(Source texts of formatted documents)
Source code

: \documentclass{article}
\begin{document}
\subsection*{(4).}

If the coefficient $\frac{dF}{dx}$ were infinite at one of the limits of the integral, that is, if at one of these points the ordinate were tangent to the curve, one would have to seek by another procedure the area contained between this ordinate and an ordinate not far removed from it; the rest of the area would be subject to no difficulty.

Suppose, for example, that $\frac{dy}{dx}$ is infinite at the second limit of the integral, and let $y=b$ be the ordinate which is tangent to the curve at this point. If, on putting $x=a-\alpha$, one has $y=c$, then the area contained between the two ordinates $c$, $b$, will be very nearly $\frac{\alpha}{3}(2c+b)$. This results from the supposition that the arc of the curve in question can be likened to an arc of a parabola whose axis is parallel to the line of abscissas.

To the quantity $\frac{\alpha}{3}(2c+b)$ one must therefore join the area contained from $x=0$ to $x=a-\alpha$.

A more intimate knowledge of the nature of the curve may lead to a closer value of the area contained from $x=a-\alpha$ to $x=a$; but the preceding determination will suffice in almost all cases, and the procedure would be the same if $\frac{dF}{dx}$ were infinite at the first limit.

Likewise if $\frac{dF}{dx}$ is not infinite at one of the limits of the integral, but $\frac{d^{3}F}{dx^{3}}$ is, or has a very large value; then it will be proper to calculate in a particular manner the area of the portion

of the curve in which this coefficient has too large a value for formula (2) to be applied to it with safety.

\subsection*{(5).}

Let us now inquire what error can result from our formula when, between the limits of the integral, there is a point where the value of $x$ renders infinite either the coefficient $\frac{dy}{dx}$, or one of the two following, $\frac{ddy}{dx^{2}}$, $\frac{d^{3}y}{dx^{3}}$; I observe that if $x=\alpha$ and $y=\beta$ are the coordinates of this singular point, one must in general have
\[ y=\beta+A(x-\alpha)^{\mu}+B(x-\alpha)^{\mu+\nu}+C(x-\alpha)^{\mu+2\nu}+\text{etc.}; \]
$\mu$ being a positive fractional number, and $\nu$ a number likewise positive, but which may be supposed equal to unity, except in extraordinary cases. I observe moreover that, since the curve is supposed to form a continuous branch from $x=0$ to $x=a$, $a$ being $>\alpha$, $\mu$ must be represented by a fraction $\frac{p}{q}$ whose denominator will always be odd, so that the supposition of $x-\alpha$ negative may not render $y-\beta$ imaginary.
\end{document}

* EXERCISE REQUIREMENTS
Each line of the data that holds the word "whose" should be copied.

* RESULT FOR THIS TASK
Suppose, for example, that $\frac{dy}{dx}$ is infinite at the second limit of the integral, and let $y=b$ be the ordinate which is tangent to the curve at this point. If, on putting $x=a-\alpha$, one has $y=c$, then the area contained between the two ordinates $c$, $b$, will be very nearly $\frac{\alpha}{3}(2c+b)$. This results from the supposition that the arc of the curve in question can be likened to an arc of a parabola whose axis is parallel to the line of abscissas.
$\mu$ being a positive fractional number, and $\nu$ a number likewise positive, but which may be supposed equal to unity, except in extraordinary cases. I observe moreover that, since the curve is supposed to form a continuous branch from $x=0$ to $x=a$, $a$ being $>\alpha$, $\mu$ must be represented by a fraction $\frac{p}{q}$ whose denominator will always be odd, so that the supposition of $x-\alpha$ negative may not render $y-\beta$ imaginary.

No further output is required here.